By late April, the single father of three faced $243 in electric debt, and DTE Energy, Michigan’s largest utility, cut power to his east side townhome, leaving him “stressed” and scrambling for assistance from family members and local non-profits.
“I kind of felt like I let myself down and my children at the same time,” the 42-year-old told the Guardian.
This year, DTE cut electricity to Owens and thousands more in Michigan, despite receiving a $220m bailout made available through Cares Act tax changes during the pandemic.
Nor is DTE alone: a new analysis of 16 large electric utilities found they collectively received a $1.25bn bailout, but still cut power to nearly 1 million struggling customers in the US between February 2020 and June 2021.
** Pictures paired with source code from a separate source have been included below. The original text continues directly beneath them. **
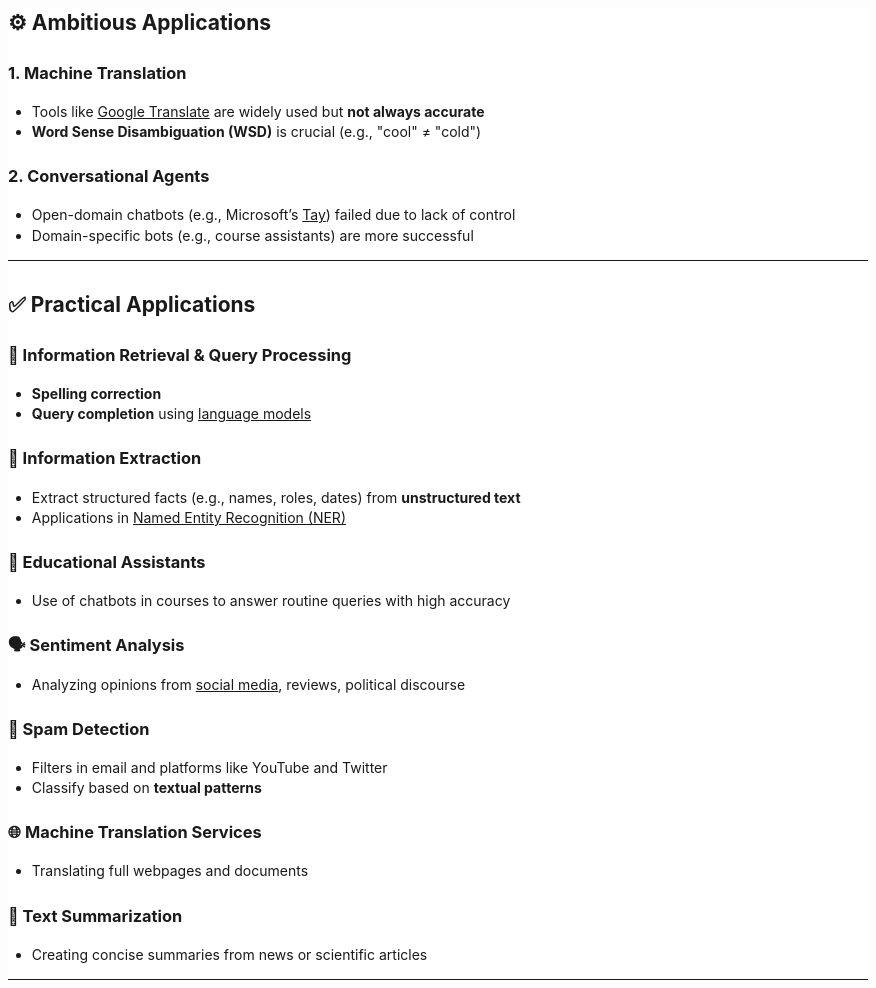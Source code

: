 ## ⚙️ Ambitious Applications

### 1. **Machine Translation**

* Tools like [Google Translate](https://translate.google.com/) are widely used but **not always accurate**
* **Word Sense Disambiguation (WSD)** is crucial (e.g., "cool" ≠ "cold")

### 2. **Conversational Agents**

* Open-domain chatbots (e.g., Microsoft’s [Tay](https://en.wikipedia.org/wiki/Tay_%28bot%29)) failed due to lack of control
* Domain-specific bots (e.g., course assistants) are more successful

---

## ✅ Practical Applications

### 🔎 Information Retrieval & Query Processing

* **Spelling correction**
* **Query completion** using [language models](https://en.wikipedia.org/wiki/Language_model)

### 🧠 Information Extraction

* Extract structured facts (e.g., names, roles, dates) from **unstructured text**
* Applications in [Named Entity Recognition (NER)](https://en.wikipedia.org/wiki/Named-entity_recognition)

### 🤖 Educational Assistants

* Use of chatbots in courses to answer routine queries with high accuracy

### 🗣️ Sentiment Analysis

* Analyzing opinions from [social media](https://en.wikipedia.org/wiki/Social_media), reviews, political discourse

### 🚫 Spam Detection

* Filters in email and platforms like YouTube and Twitter
* Classify based on **textual patterns**

### 🌐 Machine Translation Services

* Translating full webpages and documents

### 📰 Text Summarization

* Creating concise summaries from news or scientific articles

---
“It’s appalling and heartbreaking,” said Jean Su, director of the Center for Biological Diversity’s energy justice program, which wrote the report with BailoutWatch. “It brings the focus on the question of ‘why are our basic human rights being delivered by corporations that are meeting shareholder dividend goals instead of serving their purpose of delivering electricity?’”
The companies received enough funding to forgive their customers’ debt hundreds of times over, but instead many handed out executive bonuses and increased shareholder dividends: DTE bumped investor payouts from $714m to nearly $800m over the last two years, while its CEO received a $2.3m pay increase in 2020.
Lobbying records show that companies also dispatched lobbyists to secure beneficial Cares Act tax-code changes while opposing legislation that would have protected struggling customers – NextEra, which received $41m in Cares benefits, spent $5.6m lobbying against consumer protections and other legislation.
Some utilities also sought sharp rate increases even as they took in public money, and regulators in several states approved the requests. Though companies have said their cost of doing business increased as they bought personal protective equipment for employees, set up staff to work from home, and made other adjustments, they could have cancelled all customers’ debt with just 8% of the bailout sum.
“One would think on a very commonsense level that the idea was to keep companies afloat so they don’t cut people off, but [utilities] took the money and they still cut power,” Su said.
The report highlights the most flagrant offenders. Six companies were behind about 94% of the shutoffs: NextEra Energy (parent of Florida Power & Light and others), Duke Energy, Southern Company, Dominion Energy, Exelon and DTE Energy. NextEra alone accounted for nearly half of the shutoffs.
Meanwhile, Duke Energy and DTE Energy together received $845m, or about 75% of the identified bailout, but still cut power at least 203,000 times. They could have forgiven their customers’ unpaid bills more than 150 times, the report notes.
Su said the shutoff estimates were probably low because about half of states don’t require utilities to provide any such data, while others only partially track the issue.
“The failure by [regulators] to provide these data undermines any pretense that they are protecting the public interest: if they do not even collect data on the inhumane practice of cutting off a family’s electricity, how can regulators claim to be monitoring the potential harm of unrestrained profit-seeking by the companies they oversee?” the report asks.
In a statement to the Guardian, a DTE spokesperson, Chris Lamphear, touted the company’s spending on assistance for low income customers.
“Throughout the pandemic, DTE Energy has worked tirelessly to ensure its customers have the energy they need,” he said. “Nearly 120,000 of DTE’s customers are on affordable payment plans, which protect their service from interruption.”
However, Owens sees it differently. He said the company ignored many of its struggling customers in Detroit.
“At the end of the day, it’s corporate corruption,” he said. “DTE could’ve given everyone a break during Covid, but they didn’t.”